Given the entries below, please return each one exactly.

[Data for review]

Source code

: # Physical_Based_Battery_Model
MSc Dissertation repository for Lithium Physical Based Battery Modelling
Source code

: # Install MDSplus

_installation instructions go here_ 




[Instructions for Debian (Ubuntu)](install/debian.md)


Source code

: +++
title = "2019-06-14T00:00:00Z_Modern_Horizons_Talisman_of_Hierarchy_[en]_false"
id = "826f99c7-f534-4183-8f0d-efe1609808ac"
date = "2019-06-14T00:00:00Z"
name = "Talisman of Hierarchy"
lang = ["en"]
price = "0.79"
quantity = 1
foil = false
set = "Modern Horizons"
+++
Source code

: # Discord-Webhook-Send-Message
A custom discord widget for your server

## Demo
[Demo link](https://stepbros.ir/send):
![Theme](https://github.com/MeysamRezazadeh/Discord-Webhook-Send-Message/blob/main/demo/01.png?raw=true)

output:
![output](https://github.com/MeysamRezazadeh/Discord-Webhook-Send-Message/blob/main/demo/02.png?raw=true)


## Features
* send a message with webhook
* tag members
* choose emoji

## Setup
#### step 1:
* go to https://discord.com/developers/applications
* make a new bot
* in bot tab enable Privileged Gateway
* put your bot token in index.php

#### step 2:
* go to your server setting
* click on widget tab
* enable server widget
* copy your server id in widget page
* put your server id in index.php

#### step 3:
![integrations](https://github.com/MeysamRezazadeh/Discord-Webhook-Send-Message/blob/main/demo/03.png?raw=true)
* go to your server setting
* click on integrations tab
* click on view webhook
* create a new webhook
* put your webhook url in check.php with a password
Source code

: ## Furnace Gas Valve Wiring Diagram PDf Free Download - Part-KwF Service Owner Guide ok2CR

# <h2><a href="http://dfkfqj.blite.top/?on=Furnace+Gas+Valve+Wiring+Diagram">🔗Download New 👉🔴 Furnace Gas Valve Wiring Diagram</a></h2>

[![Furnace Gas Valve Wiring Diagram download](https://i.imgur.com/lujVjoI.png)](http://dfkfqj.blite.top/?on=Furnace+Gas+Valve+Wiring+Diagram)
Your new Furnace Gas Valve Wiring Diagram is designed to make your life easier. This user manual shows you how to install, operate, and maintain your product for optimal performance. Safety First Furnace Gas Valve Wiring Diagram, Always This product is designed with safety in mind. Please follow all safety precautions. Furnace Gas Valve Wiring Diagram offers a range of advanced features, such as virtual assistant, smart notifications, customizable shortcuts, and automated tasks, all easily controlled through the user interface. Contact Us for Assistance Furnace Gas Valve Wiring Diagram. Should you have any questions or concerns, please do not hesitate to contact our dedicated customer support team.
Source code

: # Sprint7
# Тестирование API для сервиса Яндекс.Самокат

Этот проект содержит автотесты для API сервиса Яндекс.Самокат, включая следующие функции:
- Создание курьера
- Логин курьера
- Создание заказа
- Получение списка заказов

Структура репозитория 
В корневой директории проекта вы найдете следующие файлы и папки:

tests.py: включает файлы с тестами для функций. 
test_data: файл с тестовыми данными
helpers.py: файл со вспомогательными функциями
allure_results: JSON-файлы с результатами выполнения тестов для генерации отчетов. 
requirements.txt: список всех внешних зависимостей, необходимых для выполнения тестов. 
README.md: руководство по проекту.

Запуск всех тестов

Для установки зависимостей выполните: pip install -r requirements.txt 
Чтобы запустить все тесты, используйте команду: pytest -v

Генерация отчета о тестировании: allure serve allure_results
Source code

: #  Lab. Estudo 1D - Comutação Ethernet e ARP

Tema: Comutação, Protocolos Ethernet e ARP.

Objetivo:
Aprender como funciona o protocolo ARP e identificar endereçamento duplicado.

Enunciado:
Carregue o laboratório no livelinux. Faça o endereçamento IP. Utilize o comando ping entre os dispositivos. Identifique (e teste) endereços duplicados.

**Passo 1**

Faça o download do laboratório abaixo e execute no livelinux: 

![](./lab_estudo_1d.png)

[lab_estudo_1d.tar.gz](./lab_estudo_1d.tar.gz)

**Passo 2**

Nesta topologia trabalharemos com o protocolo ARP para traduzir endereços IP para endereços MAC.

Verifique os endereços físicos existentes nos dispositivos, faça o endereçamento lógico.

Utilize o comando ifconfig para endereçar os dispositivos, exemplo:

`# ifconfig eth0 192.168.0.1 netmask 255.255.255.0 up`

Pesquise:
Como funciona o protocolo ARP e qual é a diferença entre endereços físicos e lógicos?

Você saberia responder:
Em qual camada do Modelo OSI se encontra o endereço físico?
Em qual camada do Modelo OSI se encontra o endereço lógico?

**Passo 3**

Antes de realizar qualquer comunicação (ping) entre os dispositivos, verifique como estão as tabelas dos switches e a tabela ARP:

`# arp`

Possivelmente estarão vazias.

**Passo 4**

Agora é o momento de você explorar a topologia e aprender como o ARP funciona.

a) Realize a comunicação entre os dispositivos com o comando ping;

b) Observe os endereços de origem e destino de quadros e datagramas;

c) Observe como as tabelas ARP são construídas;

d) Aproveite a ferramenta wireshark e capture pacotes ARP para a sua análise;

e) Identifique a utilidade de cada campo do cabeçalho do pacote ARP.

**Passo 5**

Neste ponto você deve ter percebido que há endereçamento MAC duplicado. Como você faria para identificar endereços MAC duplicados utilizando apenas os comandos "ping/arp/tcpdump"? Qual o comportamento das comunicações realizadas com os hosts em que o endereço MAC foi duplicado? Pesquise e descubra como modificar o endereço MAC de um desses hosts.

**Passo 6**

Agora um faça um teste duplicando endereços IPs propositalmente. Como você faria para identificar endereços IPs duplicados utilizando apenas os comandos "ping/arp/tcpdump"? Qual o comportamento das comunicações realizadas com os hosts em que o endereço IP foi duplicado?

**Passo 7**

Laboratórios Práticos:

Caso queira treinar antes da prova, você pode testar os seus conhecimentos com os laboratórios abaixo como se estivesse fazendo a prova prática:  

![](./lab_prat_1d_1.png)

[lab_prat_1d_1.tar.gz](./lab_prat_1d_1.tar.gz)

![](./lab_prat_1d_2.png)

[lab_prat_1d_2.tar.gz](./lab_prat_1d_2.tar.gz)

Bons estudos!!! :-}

[/Data for review]

• [Final answer]:
Source code

: # Physical_Based_Battery_Model
MSc Dissertation repository for Lithium Physical Based Battery Modelling
Source code

: # Install MDSplus

_installation instructions go here_ 




[Instructions for Debian (Ubuntu)](install/debian.md)


Source code

: +++
title = "2019-06-14T00:00:00Z_Modern_Horizons_Talisman_of_Hierarchy_[en]_false"
id = "826f99c7-f534-4183-8f0d-efe1609808ac"
date = "2019-06-14T00:00:00Z"
name = "Talisman of Hierarchy"
lang = ["en"]
price = "0.79"
quantity = 1
foil = false
set = "Modern Horizons"
+++
Source code

: # Discord-Webhook-Send-Message
A custom discord widget for your server

## Demo
[Demo link](https://stepbros.ir/send):
![Theme](https://github.com/MeysamRezazadeh/Discord-Webhook-Send-Message/blob/main/demo/01.png?raw=true)

output:
![output](https://github.com/MeysamRezazadeh/Discord-Webhook-Send-Message/blob/main/demo/02.png?raw=true)


## Features
* send a message with webhook
* tag members
* choose emoji

## Setup
#### step 1:
* go to https://discord.com/developers/applications
* make a new bot
* in bot tab enable Privileged Gateway
* put your bot token in index.php

#### step 2:
* go to your server setting
* click on widget tab
* enable server widget
* copy your server id in widget page
* put your server id in index.php

#### step 3:
![integrations](https://github.com/MeysamRezazadeh/Discord-Webhook-Send-Message/blob/main/demo/03.png?raw=true)
* go to your server setting
* click on integrations tab
* click on view webhook
* create a new webhook
* put your webhook url in check.php with a password
Source code

: ## Furnace Gas Valve Wiring Diagram PDf Free Download - Part-KwF Service Owner Guide ok2CR

# <h2><a href="http://dfkfqj.blite.top/?on=Furnace+Gas+Valve+Wiring+Diagram">🔗Download New 👉🔴 Furnace Gas Valve Wiring Diagram</a></h2>

[![Furnace Gas Valve Wiring Diagram download](https://i.imgur.com/lujVjoI.png)](http://dfkfqj.blite.top/?on=Furnace+Gas+Valve+Wiring+Diagram)
Your new Furnace Gas Valve Wiring Diagram is designed to make your life easier. This user manual shows you how to install, operate, and maintain your product for optimal performance. Safety First Furnace Gas Valve Wiring Diagram, Always This product is designed with safety in mind. Please follow all safety precautions. Furnace Gas Valve Wiring Diagram offers a range of advanced features, such as virtual assistant, smart notifications, customizable shortcuts, and automated tasks, all easily controlled through the user interface. Contact Us for Assistance Furnace Gas Valve Wiring Diagram. Should you have any questions or concerns, please do not hesitate to contact our dedicated customer support team.
Source code

: # Sprint7
# Тестирование API для сервиса Яндекс.Самокат

Этот проект содержит автотесты для API сервиса Яндекс.Самокат, включая следующие функции:
- Создание курьера
- Логин курьера
- Создание заказа
- Получение списка заказов

Структура репозитория 
В корневой директории проекта вы найдете следующие файлы и папки:

tests.py: включает файлы с тестами для функций. 
test_data: файл с тестовыми данными
helpers.py: файл со вспомогательными функциями
allure_results: JSON-файлы с результатами выполнения тестов для генерации отчетов. 
requirements.txt: список всех внешних зависимостей, необходимых для выполнения тестов. 
README.md: руководство по проекту.

Запуск всех тестов

Для установки зависимостей выполните: pip install -r requirements.txt 
Чтобы запустить все тесты, используйте команду: pytest -v

Генерация отчета о тестировании: allure serve allure_results
Source code

: #  Lab. Estudo 1D - Comutação Ethernet e ARP

Tema: Comutação, Protocolos Ethernet e ARP.

Objetivo:
Aprender como funciona o protocolo ARP e identificar endereçamento duplicado.

Enunciado:
Carregue o laboratório no livelinux. Faça o endereçamento IP. Utilize o comando ping entre os dispositivos. Identifique (e teste) endereços duplicados.

**Passo 1**

Faça o download do laboratório abaixo e execute no livelinux: 

![](./lab_estudo_1d.png)

[lab_estudo_1d.tar.gz](./lab_estudo_1d.tar.gz)

**Passo 2**

Nesta topologia trabalharemos com o protocolo ARP para traduzir endereços IP para endereços MAC.

Verifique os endereços físicos existentes nos dispositivos, faça o endereçamento lógico.

Utilize o comando ifconfig para endereçar os dispositivos, exemplo:

`# ifconfig eth0 192.168.0.1 netmask 255.255.255.0 up`

Pesquise:
Como funciona o protocolo ARP e qual é a diferença entre endereços físicos e lógicos?

Você saberia responder:
Em qual camada do Modelo OSI se encontra o endereço físico?
Em qual camada do Modelo OSI se encontra o endereço lógico?

**Passo 3**

Antes de realizar qualquer comunicação (ping) entre os dispositivos, verifique como estão as tabelas dos switches e a tabela ARP:

`# arp`

Possivelmente estarão vazias.

**Passo 4**

Agora é o momento de você explorar a topologia e aprender como o ARP funciona.

a) Realize a comunicação entre os dispositivos com o comando ping;

b) Observe os endereços de origem e destino de quadros e datagramas;

c) Observe como as tabelas ARP são construídas;

d) Aproveite a ferramenta wireshark e capture pacotes ARP para a sua análise;

e) Identifique a utilidade de cada campo do cabeçalho do pacote ARP.

**Passo 5**

Neste ponto você deve ter percebido que há endereçamento MAC duplicado. Como você faria para identificar endereços MAC duplicados utilizando apenas os comandos "ping/arp/tcpdump"? Qual o comportamento das comunicações realizadas com os hosts em que o endereço MAC foi duplicado? Pesquise e descubra como modificar o endereço MAC de um desses hosts.

**Passo 6**

Agora um faça um teste duplicando endereços IPs propositalmente. Como você faria para identificar endereços IPs duplicados utilizando apenas os comandos "ping/arp/tcpdump"? Qual o comportamento das comunicações realizadas com os hosts em que o endereço IP foi duplicado?

**Passo 7**

Laboratórios Práticos:

Caso queira treinar antes da prova, você pode testar os seus conhecimentos com os laboratórios abaixo como se estivesse fazendo a prova prática:  

![](./lab_prat_1d_1.png)

[lab_prat_1d_1.tar.gz](./lab_prat_1d_1.tar.gz)

![](./lab_prat_1d_2.png)

[lab_prat_1d_2.tar.gz](./lab_prat_1d_2.tar.gz)

Bons estudos!!! :-}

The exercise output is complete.